_Problem description_: Every record that follows must be returned word for word.

*** Opening of Input data ***

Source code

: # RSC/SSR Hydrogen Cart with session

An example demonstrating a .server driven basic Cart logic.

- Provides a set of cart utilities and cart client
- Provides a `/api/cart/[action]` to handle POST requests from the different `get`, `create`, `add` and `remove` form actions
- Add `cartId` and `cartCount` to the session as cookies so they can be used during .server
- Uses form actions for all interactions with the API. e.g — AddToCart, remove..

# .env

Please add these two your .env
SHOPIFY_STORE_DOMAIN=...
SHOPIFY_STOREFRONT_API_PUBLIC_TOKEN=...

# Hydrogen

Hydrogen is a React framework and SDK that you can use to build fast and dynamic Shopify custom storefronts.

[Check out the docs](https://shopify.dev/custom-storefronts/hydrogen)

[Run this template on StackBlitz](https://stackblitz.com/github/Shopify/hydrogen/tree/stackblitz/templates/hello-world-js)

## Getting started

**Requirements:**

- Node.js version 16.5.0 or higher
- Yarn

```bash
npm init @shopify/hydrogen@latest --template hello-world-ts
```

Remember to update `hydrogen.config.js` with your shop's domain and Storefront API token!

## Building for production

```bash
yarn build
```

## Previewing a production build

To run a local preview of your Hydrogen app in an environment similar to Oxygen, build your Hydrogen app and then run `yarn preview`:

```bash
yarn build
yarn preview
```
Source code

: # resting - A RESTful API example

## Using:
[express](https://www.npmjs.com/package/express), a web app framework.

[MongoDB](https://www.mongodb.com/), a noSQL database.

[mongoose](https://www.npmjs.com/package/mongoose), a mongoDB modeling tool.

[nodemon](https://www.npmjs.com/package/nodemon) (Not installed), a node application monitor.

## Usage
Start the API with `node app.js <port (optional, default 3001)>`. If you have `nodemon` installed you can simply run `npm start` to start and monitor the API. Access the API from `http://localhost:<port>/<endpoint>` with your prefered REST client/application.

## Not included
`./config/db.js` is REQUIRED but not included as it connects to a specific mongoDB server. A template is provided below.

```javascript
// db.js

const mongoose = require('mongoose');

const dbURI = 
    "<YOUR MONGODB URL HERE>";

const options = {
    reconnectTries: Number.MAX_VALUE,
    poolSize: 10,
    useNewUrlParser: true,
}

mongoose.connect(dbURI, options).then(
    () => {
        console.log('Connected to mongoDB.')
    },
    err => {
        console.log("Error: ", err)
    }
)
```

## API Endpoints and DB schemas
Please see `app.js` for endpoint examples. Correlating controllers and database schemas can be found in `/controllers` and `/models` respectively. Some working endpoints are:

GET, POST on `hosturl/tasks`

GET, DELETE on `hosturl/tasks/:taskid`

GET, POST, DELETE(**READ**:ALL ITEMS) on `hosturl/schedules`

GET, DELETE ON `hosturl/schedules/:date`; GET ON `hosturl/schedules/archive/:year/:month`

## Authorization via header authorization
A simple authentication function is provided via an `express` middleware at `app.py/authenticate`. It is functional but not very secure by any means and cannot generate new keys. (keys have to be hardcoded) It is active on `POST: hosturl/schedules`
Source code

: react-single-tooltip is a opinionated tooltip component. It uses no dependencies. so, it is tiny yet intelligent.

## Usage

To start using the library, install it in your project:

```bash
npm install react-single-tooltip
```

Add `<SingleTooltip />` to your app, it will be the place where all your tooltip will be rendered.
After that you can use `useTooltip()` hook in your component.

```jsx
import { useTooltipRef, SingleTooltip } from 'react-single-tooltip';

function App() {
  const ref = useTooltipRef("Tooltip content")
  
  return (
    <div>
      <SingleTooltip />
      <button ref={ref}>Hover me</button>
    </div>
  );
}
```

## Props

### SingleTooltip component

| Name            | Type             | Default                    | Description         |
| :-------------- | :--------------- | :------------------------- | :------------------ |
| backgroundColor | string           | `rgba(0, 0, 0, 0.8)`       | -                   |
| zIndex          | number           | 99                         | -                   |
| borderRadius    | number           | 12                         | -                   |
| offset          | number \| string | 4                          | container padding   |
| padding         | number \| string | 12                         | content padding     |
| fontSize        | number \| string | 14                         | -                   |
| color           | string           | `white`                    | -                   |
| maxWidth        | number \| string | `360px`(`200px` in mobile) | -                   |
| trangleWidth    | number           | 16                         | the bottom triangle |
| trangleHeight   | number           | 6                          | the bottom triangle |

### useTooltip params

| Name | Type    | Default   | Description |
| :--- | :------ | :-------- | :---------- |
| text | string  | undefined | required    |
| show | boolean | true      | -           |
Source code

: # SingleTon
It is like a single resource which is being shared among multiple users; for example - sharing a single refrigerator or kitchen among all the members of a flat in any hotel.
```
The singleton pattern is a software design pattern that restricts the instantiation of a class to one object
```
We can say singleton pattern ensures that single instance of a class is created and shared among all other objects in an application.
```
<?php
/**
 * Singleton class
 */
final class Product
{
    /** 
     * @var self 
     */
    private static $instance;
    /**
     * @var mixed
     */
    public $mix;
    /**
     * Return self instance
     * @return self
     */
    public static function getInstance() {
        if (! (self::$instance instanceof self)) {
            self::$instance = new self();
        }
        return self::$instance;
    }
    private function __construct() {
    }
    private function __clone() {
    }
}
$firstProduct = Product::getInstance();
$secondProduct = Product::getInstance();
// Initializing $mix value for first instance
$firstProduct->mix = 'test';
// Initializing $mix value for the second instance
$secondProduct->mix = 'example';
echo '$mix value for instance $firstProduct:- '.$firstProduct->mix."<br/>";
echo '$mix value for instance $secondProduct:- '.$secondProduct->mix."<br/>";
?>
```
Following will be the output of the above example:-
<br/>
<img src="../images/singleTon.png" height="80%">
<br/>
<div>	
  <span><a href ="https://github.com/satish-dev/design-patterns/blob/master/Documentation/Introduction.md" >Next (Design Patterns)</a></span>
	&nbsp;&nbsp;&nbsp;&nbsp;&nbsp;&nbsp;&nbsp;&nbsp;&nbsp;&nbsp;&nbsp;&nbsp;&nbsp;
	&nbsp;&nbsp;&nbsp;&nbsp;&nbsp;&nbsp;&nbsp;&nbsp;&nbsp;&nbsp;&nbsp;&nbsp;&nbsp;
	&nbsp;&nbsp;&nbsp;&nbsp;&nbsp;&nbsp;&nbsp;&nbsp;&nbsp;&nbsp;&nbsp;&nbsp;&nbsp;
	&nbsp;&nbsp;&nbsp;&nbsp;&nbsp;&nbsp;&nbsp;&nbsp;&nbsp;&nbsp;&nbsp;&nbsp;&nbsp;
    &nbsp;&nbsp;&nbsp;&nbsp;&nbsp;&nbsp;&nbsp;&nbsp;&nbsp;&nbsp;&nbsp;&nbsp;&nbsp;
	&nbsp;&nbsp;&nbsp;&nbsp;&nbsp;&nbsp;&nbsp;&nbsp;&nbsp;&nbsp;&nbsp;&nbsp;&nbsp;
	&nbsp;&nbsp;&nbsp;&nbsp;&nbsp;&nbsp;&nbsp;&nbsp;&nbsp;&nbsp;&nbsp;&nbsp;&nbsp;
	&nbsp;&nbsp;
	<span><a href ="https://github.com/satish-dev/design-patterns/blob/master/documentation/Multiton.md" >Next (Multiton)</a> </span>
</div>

*** Close of Input data ***

_Answer for the task_:
Source code

: # RSC/SSR Hydrogen Cart with session

An example demonstrating a .server driven basic Cart logic.

- Provides a set of cart utilities and cart client
- Provides a `/api/cart/[action]` to handle POST requests from the different `get`, `create`, `add` and `remove` form actions
- Add `cartId` and `cartCount` to the session as cookies so they can be used during .server
- Uses form actions for all interactions with the API. e.g — AddToCart, remove..

# .env

Please add these two your .env
SHOPIFY_STORE_DOMAIN=...
SHOPIFY_STOREFRONT_API_PUBLIC_TOKEN=...

# Hydrogen

Hydrogen is a React framework and SDK that you can use to build fast and dynamic Shopify custom storefronts.

[Check out the docs](https://shopify.dev/custom-storefronts/hydrogen)

[Run this template on StackBlitz](https://stackblitz.com/github/Shopify/hydrogen/tree/stackblitz/templates/hello-world-js)

## Getting started

**Requirements:**

- Node.js version 16.5.0 or higher
- Yarn

```bash
npm init @shopify/hydrogen@latest --template hello-world-ts
```

Remember to update `hydrogen.config.js` with your shop's domain and Storefront API token!

## Building for production

```bash
yarn build
```

## Previewing a production build

To run a local preview of your Hydrogen app in an environment similar to Oxygen, build your Hydrogen app and then run `yarn preview`:

```bash
yarn build
yarn preview
```
Source code

: # resting - A RESTful API example

## Using:
[express](https://www.npmjs.com/package/express), a web app framework.

[MongoDB](https://www.mongodb.com/), a noSQL database.

[mongoose](https://www.npmjs.com/package/mongoose), a mongoDB modeling tool.

[nodemon](https://www.npmjs.com/package/nodemon) (Not installed), a node application monitor.

## Usage
Start the API with `node app.js <port (optional, default 3001)>`. If you have `nodemon` installed you can simply run `npm start` to start and monitor the API. Access the API from `http://localhost:<port>/<endpoint>` with your prefered REST client/application.

## Not included
`./config/db.js` is REQUIRED but not included as it connects to a specific mongoDB server. A template is provided below.

```javascript
// db.js

const mongoose = require('mongoose');

const dbURI = 
    "<YOUR MONGODB URL HERE>";

const options = {
    reconnectTries: Number.MAX_VALUE,
    poolSize: 10,
    useNewUrlParser: true,
}

mongoose.connect(dbURI, options).then(
    () => {
        console.log('Connected to mongoDB.')
    },
    err => {
        console.log("Error: ", err)
    }
)
```

## API Endpoints and DB schemas
Please see `app.js` for endpoint examples. Correlating controllers and database schemas can be found in `/controllers` and `/models` respectively. Some working endpoints are:

GET, POST on `hosturl/tasks`

GET, DELETE on `hosturl/tasks/:taskid`

GET, POST, DELETE(**READ**:ALL ITEMS) on `hosturl/schedules`

GET, DELETE ON `hosturl/schedules/:date`; GET ON `hosturl/schedules/archive/:year/:month`

## Authorization via header authorization
A simple authentication function is provided via an `express` middleware at `app.py/authenticate`. It is functional but not very secure by any means and cannot generate new keys. (keys have to be hardcoded) It is active on `POST: hosturl/schedules`
Source code

: react-single-tooltip is a opinionated tooltip component. It uses no dependencies. so, it is tiny yet intelligent.

## Usage

To start using the library, install it in your project:

```bash
npm install react-single-tooltip
```

Add `<SingleTooltip />` to your app, it will be the place where all your tooltip will be rendered.
After that you can use `useTooltip()` hook in your component.

```jsx
import { useTooltipRef, SingleTooltip } from 'react-single-tooltip';

function App() {
  const ref = useTooltipRef("Tooltip content")
  
  return (
    <div>
      <SingleTooltip />
      <button ref={ref}>Hover me</button>
    </div>
  );
}
```

## Props

### SingleTooltip component

| Name            | Type             | Default                    | Description         |
| :-------------- | :--------------- | :------------------------- | :------------------ |
| backgroundColor | string           | `rgba(0, 0, 0, 0.8)`       | -                   |
| zIndex          | number           | 99                         | -                   |
| borderRadius    | number           | 12                         | -                   |
| offset          | number \| string | 4                          | container padding   |
| padding         | number \| string | 12                         | content padding     |
| fontSize        | number \| string | 14                         | -                   |
| color           | string           | `white`                    | -                   |
| maxWidth        | number \| string | `360px`(`200px` in mobile) | -                   |
| trangleWidth    | number           | 16                         | the bottom triangle |
| trangleHeight   | number           | 6                          | the bottom triangle |

### useTooltip params

| Name | Type    | Default   | Description |
| :--- | :------ | :-------- | :---------- |
| text | string  | undefined | required    |
| show | boolean | true      | -           |
Source code

: # SingleTon
It is like a single resource which is being shared among multiple users; for example - sharing a single refrigerator or kitchen among all the members of a flat in any hotel.
```
The singleton pattern is a software design pattern that restricts the instantiation of a class to one object
```
We can say singleton pattern ensures that single instance of a class is created and shared among all other objects in an application.
```
<?php
/**
 * Singleton class
 */
final class Product
{
    /** 
     * @var self 
     */
    private static $instance;
    /**
     * @var mixed
     */
    public $mix;
    /**
     * Return self instance
     * @return self
     */
    public static function getInstance() {
        if (! (self::$instance instanceof self)) {
            self::$instance = new self();
        }
        return self::$instance;
    }
    private function __construct() {
    }
    private function __clone() {
    }
}
$firstProduct = Product::getInstance();
$secondProduct = Product::getInstance();
// Initializing $mix value for first instance
$firstProduct->mix = 'test';
// Initializing $mix value for the second instance
$secondProduct->mix = 'example';
echo '$mix value for instance $firstProduct:- '.$firstProduct->mix."<br/>";
echo '$mix value for instance $secondProduct:- '.$secondProduct->mix."<br/>";
?>
```
Following will be the output of the above example:-
<br/>
<img src="../images/singleTon.png" height="80%">
<br/>
<div>	
  <span><a href ="https://github.com/satish-dev/design-patterns/blob/master/Documentation/Introduction.md" >Next (Design Patterns)</a></span>
	&nbsp;&nbsp;&nbsp;&nbsp;&nbsp;&nbsp;&nbsp;&nbsp;&nbsp;&nbsp;&nbsp;&nbsp;&nbsp;
	&nbsp;&nbsp;&nbsp;&nbsp;&nbsp;&nbsp;&nbsp;&nbsp;&nbsp;&nbsp;&nbsp;&nbsp;&nbsp;
	&nbsp;&nbsp;&nbsp;&nbsp;&nbsp;&nbsp;&nbsp;&nbsp;&nbsp;&nbsp;&nbsp;&nbsp;&nbsp;
	&nbsp;&nbsp;&nbsp;&nbsp;&nbsp;&nbsp;&nbsp;&nbsp;&nbsp;&nbsp;&nbsp;&nbsp;&nbsp;
    &nbsp;&nbsp;&nbsp;&nbsp;&nbsp;&nbsp;&nbsp;&nbsp;&nbsp;&nbsp;&nbsp;&nbsp;&nbsp;
	&nbsp;&nbsp;&nbsp;&nbsp;&nbsp;&nbsp;&nbsp;&nbsp;&nbsp;&nbsp;&nbsp;&nbsp;&nbsp;
	&nbsp;&nbsp;&nbsp;&nbsp;&nbsp;&nbsp;&nbsp;&nbsp;&nbsp;&nbsp;&nbsp;&nbsp;&nbsp;
	&nbsp;&nbsp;
	<span><a href ="https://github.com/satish-dev/design-patterns/blob/master/documentation/Multiton.md" >Next (Multiton)</a> </span>
</div>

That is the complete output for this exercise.